## Exercise input
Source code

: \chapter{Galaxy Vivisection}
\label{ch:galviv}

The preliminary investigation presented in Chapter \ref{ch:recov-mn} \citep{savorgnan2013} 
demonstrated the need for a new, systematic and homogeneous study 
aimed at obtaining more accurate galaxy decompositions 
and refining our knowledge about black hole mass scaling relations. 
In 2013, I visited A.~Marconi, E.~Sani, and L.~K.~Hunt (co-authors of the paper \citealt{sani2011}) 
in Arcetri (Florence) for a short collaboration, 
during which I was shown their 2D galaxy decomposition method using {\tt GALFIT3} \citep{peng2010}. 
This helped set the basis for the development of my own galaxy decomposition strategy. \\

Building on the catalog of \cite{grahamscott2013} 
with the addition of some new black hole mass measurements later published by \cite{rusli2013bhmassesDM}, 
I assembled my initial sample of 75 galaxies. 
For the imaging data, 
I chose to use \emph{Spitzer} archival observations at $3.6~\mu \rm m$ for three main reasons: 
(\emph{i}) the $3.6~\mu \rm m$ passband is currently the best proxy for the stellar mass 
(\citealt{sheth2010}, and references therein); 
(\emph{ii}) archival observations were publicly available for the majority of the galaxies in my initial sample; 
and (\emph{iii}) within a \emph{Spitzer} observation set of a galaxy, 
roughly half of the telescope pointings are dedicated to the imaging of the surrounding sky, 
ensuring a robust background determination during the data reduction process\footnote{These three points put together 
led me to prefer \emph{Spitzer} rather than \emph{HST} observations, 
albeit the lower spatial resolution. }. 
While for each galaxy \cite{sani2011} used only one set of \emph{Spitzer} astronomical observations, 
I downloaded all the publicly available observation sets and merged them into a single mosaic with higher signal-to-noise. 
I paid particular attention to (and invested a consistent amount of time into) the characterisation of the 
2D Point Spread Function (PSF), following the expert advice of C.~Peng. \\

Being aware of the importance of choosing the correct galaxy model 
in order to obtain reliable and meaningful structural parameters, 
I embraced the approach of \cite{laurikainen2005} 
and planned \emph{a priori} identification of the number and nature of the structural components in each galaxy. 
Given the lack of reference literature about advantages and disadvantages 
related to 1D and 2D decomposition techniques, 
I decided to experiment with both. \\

* * *

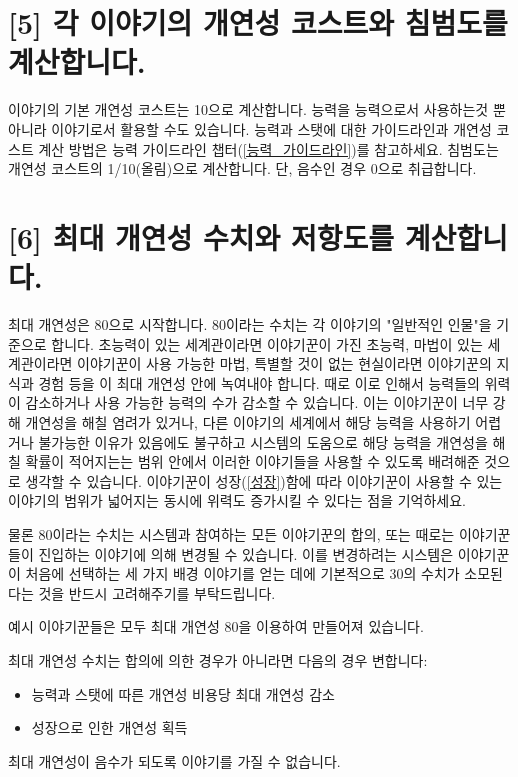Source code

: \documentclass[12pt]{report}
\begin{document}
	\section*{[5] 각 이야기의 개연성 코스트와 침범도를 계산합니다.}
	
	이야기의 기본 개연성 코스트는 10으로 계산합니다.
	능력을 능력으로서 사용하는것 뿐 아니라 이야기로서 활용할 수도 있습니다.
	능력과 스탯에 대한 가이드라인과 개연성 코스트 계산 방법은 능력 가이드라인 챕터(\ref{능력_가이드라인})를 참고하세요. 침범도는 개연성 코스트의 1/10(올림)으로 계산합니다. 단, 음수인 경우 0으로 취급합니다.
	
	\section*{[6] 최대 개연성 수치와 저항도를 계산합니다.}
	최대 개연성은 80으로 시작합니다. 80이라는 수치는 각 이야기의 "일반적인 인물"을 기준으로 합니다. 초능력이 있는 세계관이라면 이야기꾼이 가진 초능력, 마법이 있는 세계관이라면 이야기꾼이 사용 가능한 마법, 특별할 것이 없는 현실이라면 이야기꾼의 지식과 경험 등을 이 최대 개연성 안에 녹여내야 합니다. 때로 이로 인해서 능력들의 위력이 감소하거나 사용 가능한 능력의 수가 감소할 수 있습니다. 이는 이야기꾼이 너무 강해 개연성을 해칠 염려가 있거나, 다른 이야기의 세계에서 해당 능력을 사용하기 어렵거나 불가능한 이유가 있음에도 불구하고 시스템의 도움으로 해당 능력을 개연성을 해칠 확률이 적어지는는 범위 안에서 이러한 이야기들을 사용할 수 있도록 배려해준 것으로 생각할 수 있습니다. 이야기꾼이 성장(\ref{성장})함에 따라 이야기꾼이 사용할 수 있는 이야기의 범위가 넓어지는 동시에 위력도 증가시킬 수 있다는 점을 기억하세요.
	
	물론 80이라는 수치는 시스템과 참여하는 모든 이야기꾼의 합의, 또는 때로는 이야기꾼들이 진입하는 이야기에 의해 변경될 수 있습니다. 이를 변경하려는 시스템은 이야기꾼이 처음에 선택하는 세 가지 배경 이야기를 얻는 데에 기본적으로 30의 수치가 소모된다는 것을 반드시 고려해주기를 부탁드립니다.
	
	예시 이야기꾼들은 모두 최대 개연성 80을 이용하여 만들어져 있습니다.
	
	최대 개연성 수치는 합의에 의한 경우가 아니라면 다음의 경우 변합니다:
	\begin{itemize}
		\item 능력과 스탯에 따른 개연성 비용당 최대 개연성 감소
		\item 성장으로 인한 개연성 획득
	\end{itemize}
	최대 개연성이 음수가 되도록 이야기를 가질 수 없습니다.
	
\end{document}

## What you should do
Wherever the line holding "The preliminary investigation" falls in the entries above, copy exactly from it through the line holding "While for each", inclusive, and add nothing.

## Written reply
The preliminary investigation presented in Chapter \ref{ch:recov-mn} \citep{savorgnan2013} 
demonstrated the need for a new, systematic and homogeneous study 
aimed at obtaining more accurate galaxy decompositions 
and refining our knowledge about black hole mass scaling relations. 
In 2013, I visited A.~Marconi, E.~Sani, and L.~K.~Hunt (co-authors of the paper \citealt{sani2011}) 
in Arcetri (Florence) for a short collaboration, 
during which I was shown their 2D galaxy decomposition method using {\tt GALFIT3} \citep{peng2010}. 
This helped set the basis for the development of my own galaxy decomposition strategy. \\

Building on the catalog of \cite{grahamscott2013} 
with the addition of some new black hole mass measurements later published by \cite{rusli2013bhmassesDM}, 
I assembled my initial sample of 75 galaxies. 
For the imaging data, 
I chose to use \emph{Spitzer} archival observations at $3.6~\mu \rm m$ for three main reasons: 
(\emph{i}) the $3.6~\mu \rm m$ passband is currently the best proxy for the stellar mass 
(\citealt{sheth2010}, and references therein); 
(\emph{ii}) archival observations were publicly available for the majority of the galaxies in my initial sample; 
and (\emph{iii}) within a \emph{Spitzer} observation set of a galaxy, 
roughly half of the telescope pointings are dedicated to the imaging of the surrounding sky, 
ensuring a robust background determination during the data reduction process\footnote{These three points put together 
led me to prefer \emph{Spitzer} rather than \emph{HST} observations, 
albeit the lower spatial resolution. }. 
While for each galaxy \cite{sani2011} used only one set of \emph{Spitzer} astronomical observations, 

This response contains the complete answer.